Tim Cook to Gen Zers: "My generation has failed you."

Baby-Boomer-to-GenZ

Baby Boomer Tim Cook made a frank admission to Generation Z, “In some important ways, my generation has failed you.” He made these remarks on May 18 at commencement exercises for Tulane University. You can watch Cook’s full remarks here.

Speaking in New Orleans, Cook said, “Here today, in this very place, where thousands once found desperate shelter from a hundred-year disaster--the kind that seem to be happening more and more frequently--I don’t think we can talk about who we are as people and what we owe to one another without talking about climate change.” He also said that his generation has been too divisive, stating, “We have spent too much time debating, we have been too focused on the fight, and not focused enough on progress.”

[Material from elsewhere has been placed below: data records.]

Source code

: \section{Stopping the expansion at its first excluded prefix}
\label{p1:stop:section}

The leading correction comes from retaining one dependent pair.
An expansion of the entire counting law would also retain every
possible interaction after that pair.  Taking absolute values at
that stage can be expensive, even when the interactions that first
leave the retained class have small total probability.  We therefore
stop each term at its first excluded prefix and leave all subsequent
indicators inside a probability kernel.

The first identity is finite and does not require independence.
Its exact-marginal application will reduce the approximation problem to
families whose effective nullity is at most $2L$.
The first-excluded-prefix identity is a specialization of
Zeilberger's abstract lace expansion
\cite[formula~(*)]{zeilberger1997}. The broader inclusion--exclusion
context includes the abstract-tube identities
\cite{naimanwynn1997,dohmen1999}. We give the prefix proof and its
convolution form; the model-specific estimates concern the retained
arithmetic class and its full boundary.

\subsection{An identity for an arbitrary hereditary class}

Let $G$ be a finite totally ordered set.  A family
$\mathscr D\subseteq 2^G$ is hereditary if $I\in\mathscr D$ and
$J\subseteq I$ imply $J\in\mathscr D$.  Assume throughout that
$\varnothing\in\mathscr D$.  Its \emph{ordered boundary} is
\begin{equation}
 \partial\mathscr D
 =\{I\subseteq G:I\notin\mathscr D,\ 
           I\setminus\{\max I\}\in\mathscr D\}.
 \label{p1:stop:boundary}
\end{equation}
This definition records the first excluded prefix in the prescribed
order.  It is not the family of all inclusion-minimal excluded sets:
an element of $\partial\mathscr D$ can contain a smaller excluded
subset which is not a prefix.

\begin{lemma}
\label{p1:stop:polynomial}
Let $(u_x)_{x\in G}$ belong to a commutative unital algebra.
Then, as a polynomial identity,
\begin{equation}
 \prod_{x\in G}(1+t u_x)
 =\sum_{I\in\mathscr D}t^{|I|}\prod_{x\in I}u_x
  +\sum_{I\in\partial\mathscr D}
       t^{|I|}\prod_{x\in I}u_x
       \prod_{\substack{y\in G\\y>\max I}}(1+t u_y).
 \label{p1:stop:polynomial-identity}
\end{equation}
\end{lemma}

Like every good commencement speaker, Cook outlined challenges we presently face, offered starting points for possible solutions, and sought to inspire the next generation to do better than their predecessors. He encouraged action, listening, teamwork, and understanding. He also encouraged the graduates to be bold and cautioned against being too risk-averse, urging them to move forward and “build something better.”

Cook began with repentance, recognized the opportunity for a fresh start, and imparted wisdom and encouragement to a new, emerging generation. He gave a model commencement speech. But perhaps Cook’s words have applicability beyond a graduation ceremony.

Graduation ceremonies provide liminal moments, allowing people to transition from “student” to some kind of recognized “master.” A degree confers authority, the authority to say, “I have an education. I know stuff. I have skills. I’m capable.” These ceremonies also create the space where educators can say to former students, “Now, go into the world and apply what you have learned.”

Do churches create similar liminal spaces? We do in confirmation, baccalaureate services, and maybe in baptism. But do we routinely repent of our failings, name our shortcomings, and invite a new generation of leaders to step forward and help us to address the problems we have yet to solve?

I don’t know if we do. But we could. What if we had the humility to admit that we haven’t gotten everything right? What if we discipled, or educated young people in the Christian tradition in such a way that we expected them to go and apply what they had learned? What if we recognized our role as imperfect givers of wisdom, those who could impart the things we have gained in light of our failures? What if we encouraged younger generations to work and then supported them in their efforts?

Perhaps something would be different. Perhaps some of our problems would be addressed. Maybe new life would emerge. Maybe the Spirit would unleash new energy, a fresh wind, an unforeseen movement of the gospel.

There’s a chance. Maybe we should try it.